Wir brauchen eine Debatte, wie moderne Mobilität aussehen kann

Versicherungsbote: Die seit letzten Jahr zugelassenen eScooter müssen Fahrradwege nutzen, wenn es einen gibt. Vielfach wurde bei der Einführung gemutmaßt, das könnte die Unfallzahlen weiter hochtreiben. Eine erste Bilanz: Beobachten Sie vermehrt Konflikte zwischen Radfahrern und Scooter-Fahrern? Oder wurde da vieles argumentativ hochgekocht?

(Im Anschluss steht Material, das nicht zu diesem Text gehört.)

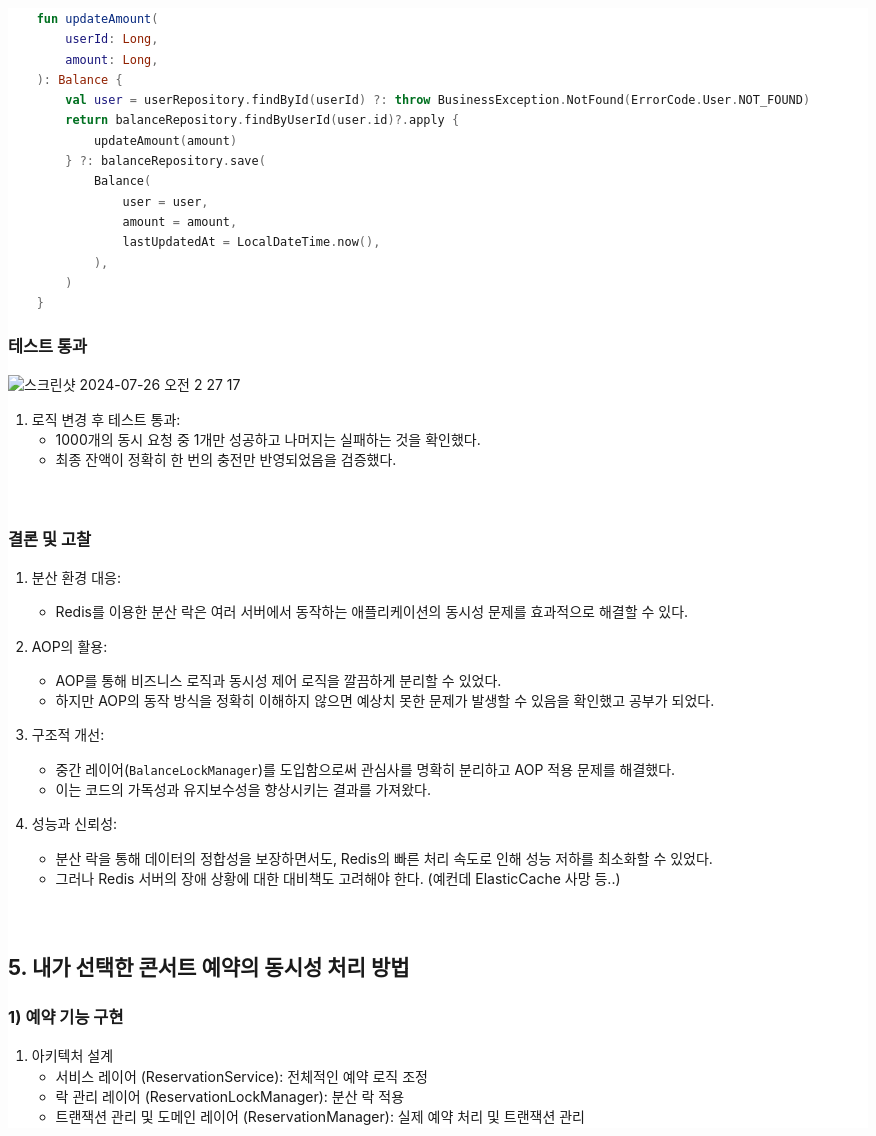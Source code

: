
 ```kotlin
    fun updateAmount(  
        userId: Long,  
        amount: Long,  
    ): Balance {  
        val user = userRepository.findById(userId) ?: throw BusinessException.NotFound(ErrorCode.User.NOT_FOUND)  
        return balanceRepository.findByUserId(user.id)?.apply {  
            updateAmount(amount)  
        } ?: balanceRepository.save(  
            Balance(  
                user = user,  
                amount = amount,  
                lastUpdatedAt = LocalDateTime.now(),  
            ),  
        )  
    }

```

### 테스트 통과
![스크린샷 2024-07-26 오전 2 27 17](https://github.com/user-attachments/assets/b03eb2d7-5e47-4b59-b0db-884da055d5fa)
1. 로직 변경 후 테스트 통과:
    - 1000개의 동시 요청 중 1개만 성공하고 나머지는 실패하는 것을 확인했다.
    - 최종 잔액이 정확히 한 번의 충전만 반영되었음을 검증했다.

<br>

### 결론 및 고찰

1. 분산 환경 대응:
    - Redis를 이용한 분산 락은 여러 서버에서 동작하는 애플리케이션의 동시성 문제를 효과적으로 해결할 수 있다.

2. AOP의 활용:
    - AOP를 통해 비즈니스 로직과 동시성 제어 로직을 깔끔하게 분리할 수 있었다.
    - 하지만 AOP의 동작 방식을 정확히 이해하지 않으면 예상치 못한 문제가 발생할 수 있음을 확인했고 공부가 되었다.

3. 구조적 개선:
    - 중간 레이어(`BalanceLockManager`)를 도입함으로써 관심사를 명확히 분리하고 AOP 적용 문제를 해결했다.
    - 이는 코드의 가독성과 유지보수성을 향상시키는 결과를 가져왔다.

4. 성능과 신뢰성:
    - 분산 락을 통해 데이터의 정합성을 보장하면서도, Redis의 빠른 처리 속도로 인해 성능 저하를 최소화할 수 있었다.
    - 그러나 Redis 서버의 장애 상황에 대한 대비책도 고려해야 한다. (예컨데 ElasticCache 사망 등..)


<br>

## 5. 내가 선택한 콘서트 예약의 동시성 처리 방법

### 1) 예약 기능 구현

1. 아키텍처 설계
    - 서비스 레이어 (ReservationService): 전체적인 예약 로직 조정
    - 락 관리 레이어 (ReservationLockManager): 분산 락 적용
    - 트랜잭션 관리 및 도메인 레이어 (ReservationManager): 실제 예약 처리 및 트랜잭션 관리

Konrad Krause: Nach Aussagen der Polizei ist die Zahl der Unfälle mit eScootern relativ hoch. Auffällig viele davon stünden in Zusammenhang mit alkoholisierten Fahrern und der Verwendung des eScooters als Spaßvehikel. Es ist wie bei allen neuen Erfindungen: Sie werden erstmal ausprobiert bis an die Grenzen und darüber hinaus. Der gesellschaftliche Lernprozess, was sinnvoll ist und was nicht, der folgt mit etwas geringerer Geschwindigkeit. Ein großes Problem sind die kleinen Räder der Scooter in Verbindung mit der großen Kraft des Antriebs. Ich bin überzeugt, dass die Scooterhersteller über kurz oder lang größere Räder einsetzen werden, weil dann so ein Fahrzeug natürlich einen besseren Geradeauslauf hat. Aber insgesamt muss man auch die Kirche im Dorf lassen: Die Konflikte sind überschaubar und am meisten tun sich die Scooterfahrer bei ihren Stürzen ja selbst weh.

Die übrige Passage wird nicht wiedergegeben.